> _Your task_
Your job is to retype all of the data word for word, leaving every image out.

****

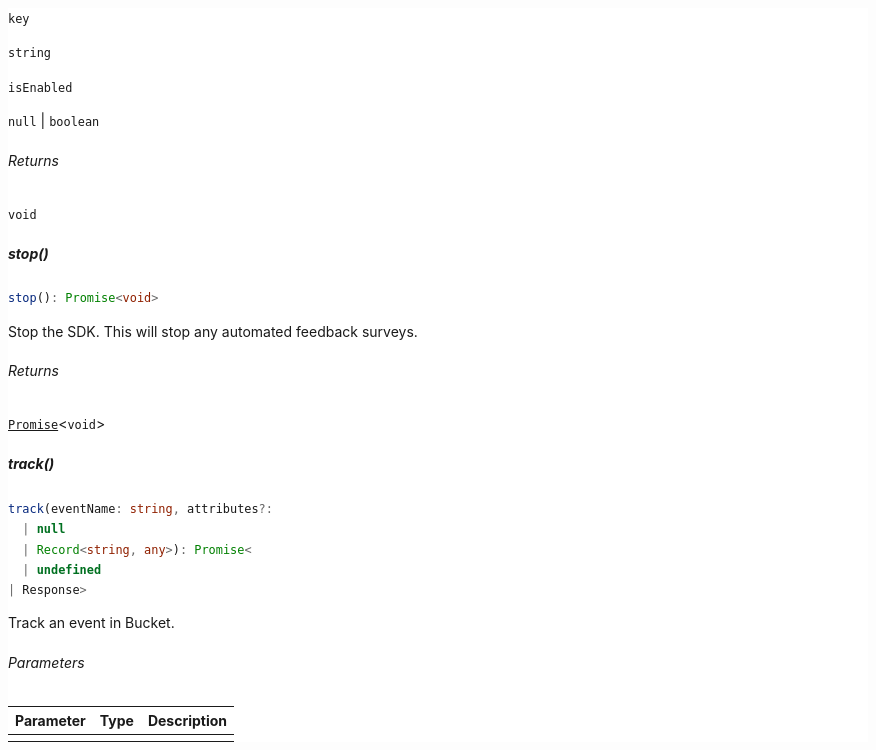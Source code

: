 `key`

</td>
<td>

`string`

</td>
</tr>
<tr>
<td>

`isEnabled`

</td>
<td>

`null` \| `boolean`

</td>
</tr>
</tbody>
</table>

###### Returns

`void`

##### stop()

```ts
stop(): Promise<void>
```

Stop the SDK.
This will stop any automated feedback surveys.

###### Returns

[`Promise`](https://developer.mozilla.org/docs/Web/JavaScript/Reference/Global_Objects/Promise)\<`void`\>

##### track()

```ts
track(eventName: string, attributes?: 
  | null
  | Record<string, any>): Promise<
  | undefined
| Response>
```

Track an event in Bucket.

###### Parameters

<table>
<thead>
<tr>
<th>Parameter</th>
<th>Type</th>
<th>Description</th>
</tr>
</thead>
<tbody>
<tr>
<td>
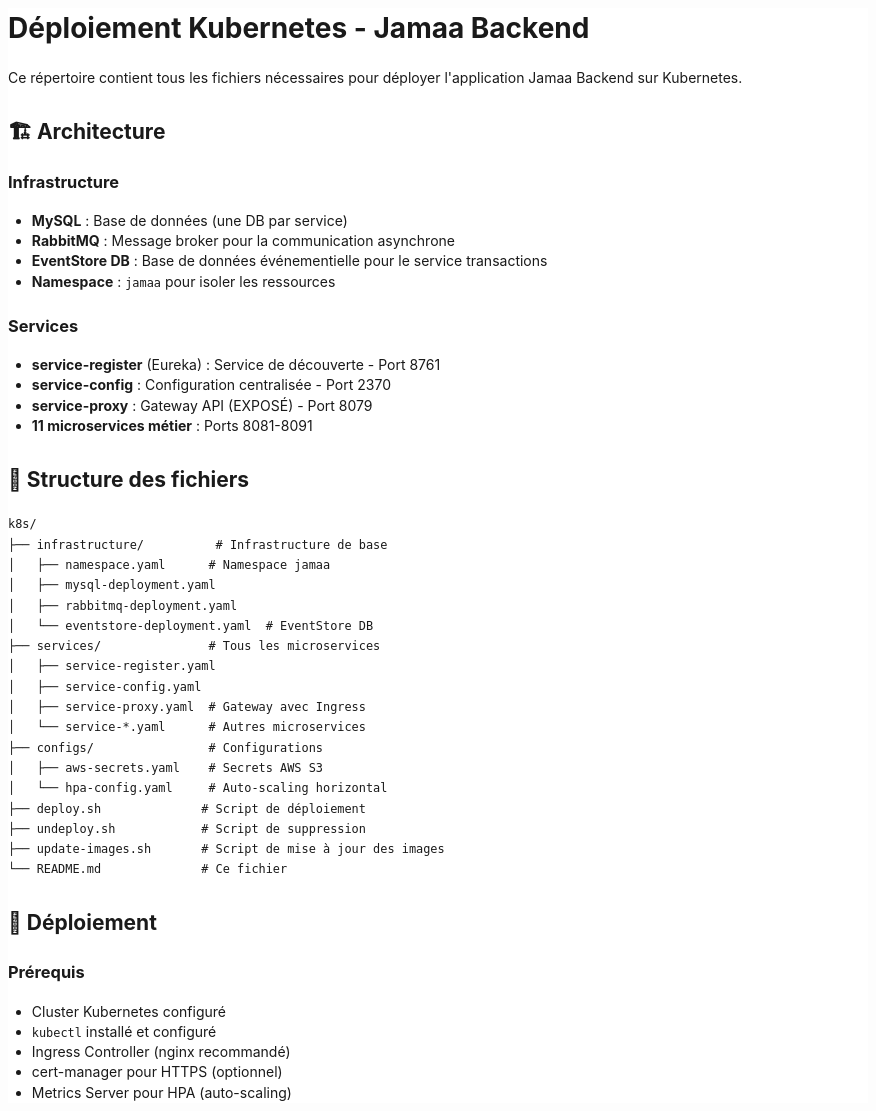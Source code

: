 # Déploiement Kubernetes - Jamaa Backend

Ce répertoire contient tous les fichiers nécessaires pour déployer l'application Jamaa Backend sur Kubernetes.

## 🏗️ Architecture

### Infrastructure
- **MySQL** : Base de données (une DB par service)
- **RabbitMQ** : Message broker pour la communication asynchrone
- **EventStore DB** : Base de données événementielle pour le service transactions
- **Namespace** : `jamaa` pour isoler les ressources

### Services
- **service-register** (Eureka) : Service de découverte - Port 8761
- **service-config** : Configuration centralisée - Port 2370
- **service-proxy** : Gateway API (EXPOSÉ) - Port 8079
- **11 microservices métier** : Ports 8081-8091

## 📁 Structure des fichiers

```
k8s/
├── infrastructure/          # Infrastructure de base
│   ├── namespace.yaml      # Namespace jamaa
│   ├── mysql-deployment.yaml
│   ├── rabbitmq-deployment.yaml
│   └── eventstore-deployment.yaml  # EventStore DB
├── services/               # Tous les microservices
│   ├── service-register.yaml
│   ├── service-config.yaml
│   ├── service-proxy.yaml  # Gateway avec Ingress
│   └── service-*.yaml      # Autres microservices
├── configs/                # Configurations
│   ├── aws-secrets.yaml    # Secrets AWS S3
│   └── hpa-config.yaml     # Auto-scaling horizontal
├── deploy.sh              # Script de déploiement
├── undeploy.sh            # Script de suppression
├── update-images.sh       # Script de mise à jour des images
└── README.md              # Ce fichier
```

## 🚀 Déploiement

### Prérequis
- Cluster Kubernetes configuré
- `kubectl` installé et configuré
- Ingress Controller (nginx recommandé)
- cert-manager pour HTTPS (optionnel)
- Metrics Server pour HPA (auto-scaling)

****

> _Task result_
Source code

: `key`

</td>
<td>

`string`

</td>
</tr>
<tr>
<td>

`isEnabled`

</td>
<td>

`null` \| `boolean`

</td>
</tr>
</tbody>
</table>

###### Returns

`void`

##### stop()

```ts
stop(): Promise<void>
```

Stop the SDK.
This will stop any automated feedback surveys.

###### Returns

[`Promise`](https://developer.mozilla.org/docs/Web/JavaScript/Reference/Global_Objects/Promise)\<`void`\>

##### track()

```ts
track(eventName: string, attributes?: 
  | null
  | Record<string, any>): Promise<
  | undefined
| Response>
```

Track an event in Bucket.

###### Parameters

<table>
<thead>
<tr>
<th>Parameter</th>
<th>Type</th>
<th>Description</th>
</tr>
</thead>
<tbody>
<tr>
<td>
Source code

: # Déploiement Kubernetes - Jamaa Backend

Ce répertoire contient tous les fichiers nécessaires pour déployer l'application Jamaa Backend sur Kubernetes.

## 🏗️ Architecture

### Infrastructure
- **MySQL** : Base de données (une DB par service)
- **RabbitMQ** : Message broker pour la communication asynchrone
- **EventStore DB** : Base de données événementielle pour le service transactions
- **Namespace** : `jamaa` pour isoler les ressources

### Services
- **service-register** (Eureka) : Service de découverte - Port 8761
- **service-config** : Configuration centralisée - Port 2370
- **service-proxy** : Gateway API (EXPOSÉ) - Port 8079
- **11 microservices métier** : Ports 8081-8091

## 📁 Structure des fichiers

```
k8s/
├── infrastructure/          # Infrastructure de base
│   ├── namespace.yaml      # Namespace jamaa
│   ├── mysql-deployment.yaml
│   ├── rabbitmq-deployment.yaml
│   └── eventstore-deployment.yaml  # EventStore DB
├── services/               # Tous les microservices
│   ├── service-register.yaml
│   ├── service-config.yaml
│   ├── service-proxy.yaml  # Gateway avec Ingress
│   └── service-*.yaml      # Autres microservices
├── configs/                # Configurations
│   ├── aws-secrets.yaml    # Secrets AWS S3
│   └── hpa-config.yaml     # Auto-scaling horizontal
├── deploy.sh              # Script de déploiement
├── undeploy.sh            # Script de suppression
├── update-images.sh       # Script de mise à jour des images
└── README.md              # Ce fichier
```

## 🚀 Déploiement

### Prérequis
- Cluster Kubernetes configuré
- `kubectl` installé et configuré
- Ingress Controller (nginx recommandé)
- cert-manager pour HTTPS (optionnel)
- Metrics Server pour HPA (auto-scaling)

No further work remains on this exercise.